Last week, the Consumer Product Safety Commission (CPSC) voted 3-2 to issue a Notice of Proposed Rulemaking (NPR) pertaining to the risk of blade-contact injuries on table saws. Proponents of the NPR assert that tens of thousands of consumers each year seek emergency treatment for injuries associated with table saws and CPSC must address the hazards posed by these tools. However, discussions surrounding the NPR have revealed philosophical differences between those commissioners who view the proposed performance standard as necessary to protect consumers and those who believe that available technology is sufficient to reduce dramatically the risks of table saw injuries and the Commission should respect consumer choice and individual liberty.
The agency has been evaluating the possibility of a performance standard to protect consumers who use table saws since 2003, shortly after flesh-sensing devices that can stop a saw blade were introduced, and CPSC requested a briefing package on a protective measure in 2006. However, due to what Commissioner Elliot F. Kaye described in a press statement as "political gamesmanship by individuals whose inaction put corporate protection over consumer protection," progress on the standard stalled until the publication of an Advance Notice of Proposed Rulemaking (ANPR) in 2011. According to Commissioner Kaye, CPSC staff have now compiled an "excellent and thorough performance standard to propose and upon which to seek comment." The proposal is broad, does not restrict the method of stopping the blade, and does not require any particular test method to show compliance.
Costs and foreseeability. Expressing his support for the NPR, Commissioner Kaye enumerated reasons for developing a performance standard, including an annual societal cost associated with medically treated blade-contact injuries of more than $4 billion; the inability of consumers to predict the many possible scenarios, such as distraction, deteriorating eyesight and reaction time in seniors, and overconfidence in seasoned woodworkers, that lead to accidents; and the failure of the voluntary standards process up until this point in time. In light of these factors, Commissioner Kaye asserted that the technological advancements in the area of automatic injury mitigation systems over the last decade should be employed to prevent the foreseeable and debilitating amputations and lacerations that have afflicted so many consumers.

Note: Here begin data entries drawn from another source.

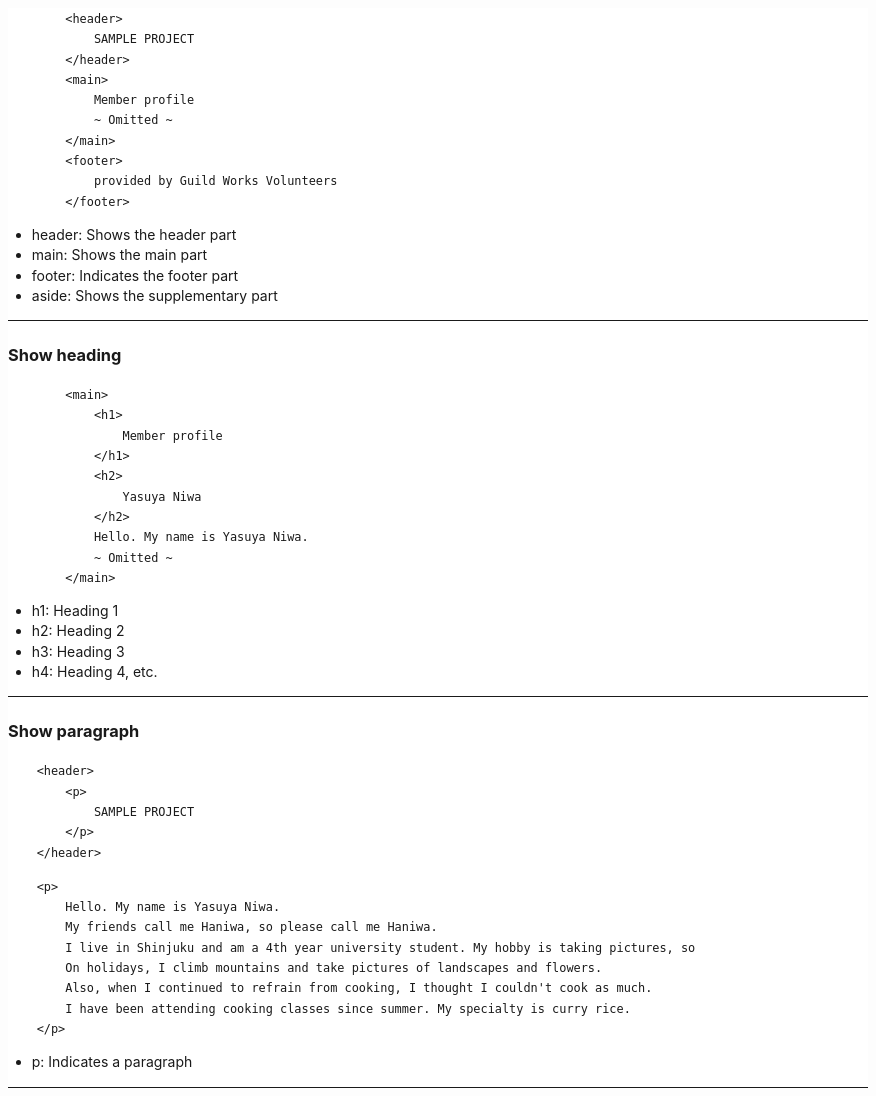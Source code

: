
 ```
        <header>
            SAMPLE PROJECT
        </header>
        <main>
            Member profile
            ~ Omitted ~
        </main>
        <footer>
            provided by Guild Works Volunteers
        </footer>
```
- header: Shows the header part
- main: Shows the main part
- footer: Indicates the footer part
- aside: Shows the supplementary part

---

### Show heading

```
        <main>
            <h1>
                Member profile
            </h1>
            <h2>
                Yasuya Niwa
            </h2>
            Hello. My name is Yasuya Niwa.
            ~ Omitted ~
        </main>
```
- h1: Heading 1
- h2: Heading 2
- h3: Heading 3
- h4: Heading 4, etc.

---

### Show paragraph

```
    <header>
        <p>
            SAMPLE PROJECT
        </p>
    </header>
```
```
    <p>
        Hello. My name is Yasuya Niwa.
        My friends call me Haniwa, so please call me Haniwa.
        I live in Shinjuku and am a 4th year university student. My hobby is taking pictures, so
        On holidays, I climb mountains and take pictures of landscapes and flowers.
        Also, when I continued to refrain from cooking, I thought I couldn't cook as much.
        I have been attending cooking classes since summer. My specialty is curry rice.
    </p>
```
- p: Indicates a paragraph

---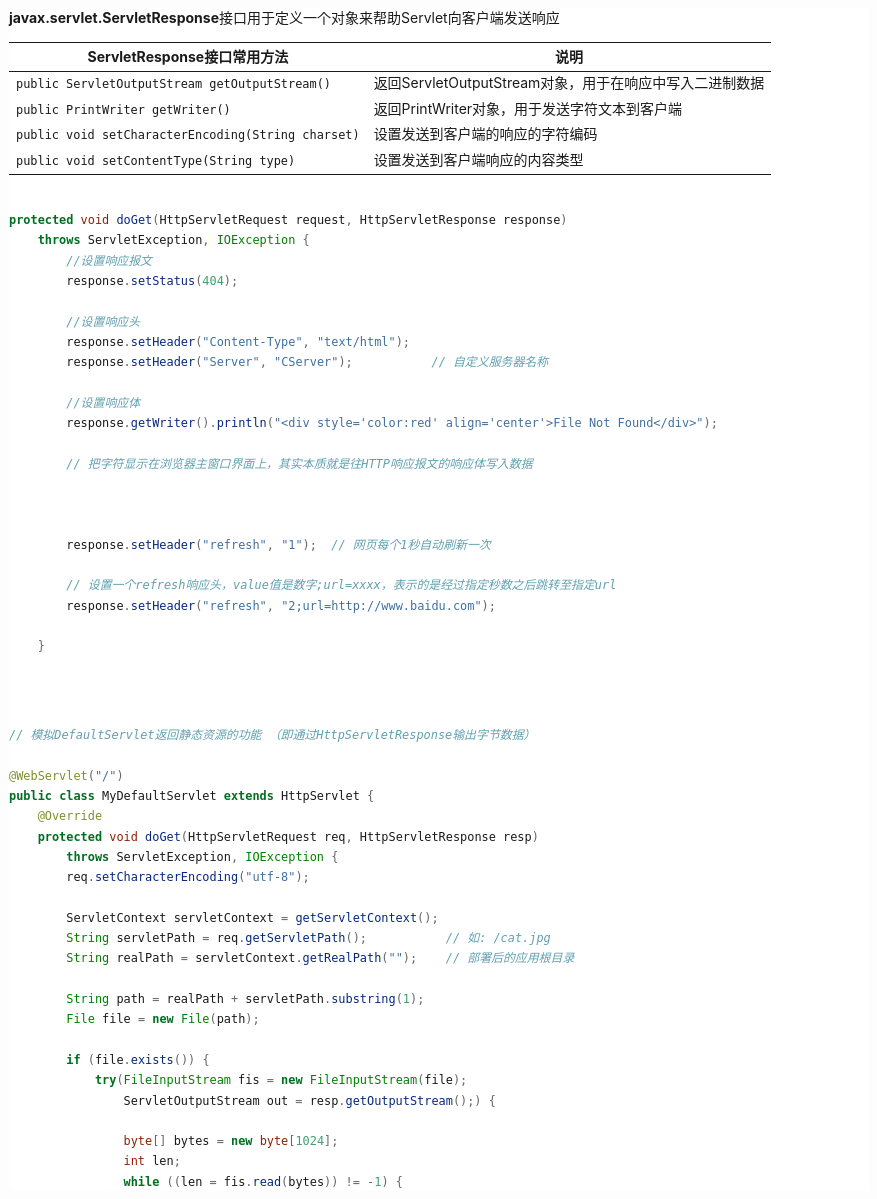 **javax.servlet.ServletResponse**接口用于定义一个对象来帮助Servlet向客户端发送响应 

| ServletResponse接口常用方法                        | 说明                                                    |
| -------------------------------------------------- | ------------------------------------------------------- |
| `public ServletOutputStream getOutputStream()`     | 返回ServletOutputStream对象，用于在响应中写入二进制数据 |
| `public PrintWriter getWriter()`                   | 返回PrintWriter对象，用于发送字符文本到客户端           |
| `public void setCharacterEncoding(String charset)` | 设置发送到客户端的响应的字符编码                        |
| `public void setContentType(String type)`          | 设置发送到客户端响应的内容类型                          |

```java

protected void doGet(HttpServletRequest request, HttpServletResponse response) 
    throws ServletException, IOException {
        //设置响应报文
        response.setStatus(404);
    
        //设置响应头
        response.setHeader("Content-Type", "text/html");
        response.setHeader("Server", "CServer");           // 自定义服务器名称
    
        //设置响应体
        response.getWriter().println("<div style='color:red' align='center'>File Not Found</div>");
    	
    	// 把字符显示在浏览器主窗口界面上，其实本质就是往HTTP响应报文的响应体写入数据
    
    
    
    	response.setHeader("refresh", "1");  // 网页每个1秒自动刷新一次
    
    	// 设置一个refresh响应头，value值是数字;url=xxxx，表示的是经过指定秒数之后跳转至指定url
    	response.setHeader("refresh", "2;url=http://www.baidu.com");
    
    }

```

<br>

```java

// 模拟DefaultServlet返回静态资源的功能 （即通过HttpServletResponse输出字节数据）

@WebServlet("/")
public class MyDefaultServlet extends HttpServlet {
    @Override
    protected void doGet(HttpServletRequest req, HttpServletResponse resp) 
        throws ServletException, IOException {
        req.setCharacterEncoding("utf-8");

        ServletContext servletContext = getServletContext(); 
        String servletPath = req.getServletPath();           // 如: /cat.jpg
        String realPath = servletContext.getRealPath("");    // 部署后的应用根目录

        String path = realPath + servletPath.substring(1);
        File file = new File(path);
        
        if (file.exists()) {
            try(FileInputStream fis = new FileInputStream(file);
                ServletOutputStream out = resp.getOutputStream();) {

                byte[] bytes = new byte[1024];
                int len;
                while ((len = fis.read(bytes)) != -1) {
```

Reasonable risk. In a contrasting statement, Commissioner Joseph P. Mohorovic explained that he was not able to join the decision in favor of the NPR. Although he acknowledged the undeniable risk in using table saws, the large numbers of blade-contact injuries reported each year, and the inadequacies of safety guards, Commissioner Mohorovic nonetheless articulated his belief that the Commission should exercise "responsible government" by allowing consumers to decide for themselves what risks to take and how to protect against those risks. Citing CPSC’s mission to protect the public "against unreasonable risks of injury associated with consumer products," Commissioner Mohorovic asserted that, in his view, the risk of injury from table saws addressed by the NPR is a reasonable risk that is not an appropriate subject for CPSC action. A sharp, spinning blade, he stated, is an obvious hazard any reasonable consumer can appreciate; the risk of kickback is well-known and warned against; reasonable consumers understand both the probability and severity of saw-related injuries; the applicable Underwriters Laboratories Inc. (UL) voluntary consensus standard requires instructional material and on-product warnings about blade contact, kickback, and other risks; saws feature different types of devices and guards to protect consumers; and the market already gives consumers a choice to pay more for increased safety innovations or opt for a lower-priced product. In sum, Commissioner Mohorovic opined that the situation at hand is one where CPSC should allow consumers to judge the risk for themselves and to choose to either accept it or avoid it, and the NPR would "forc(e) onto informed consumers a technology and an exorbitant cost that most of them presently choose to forego."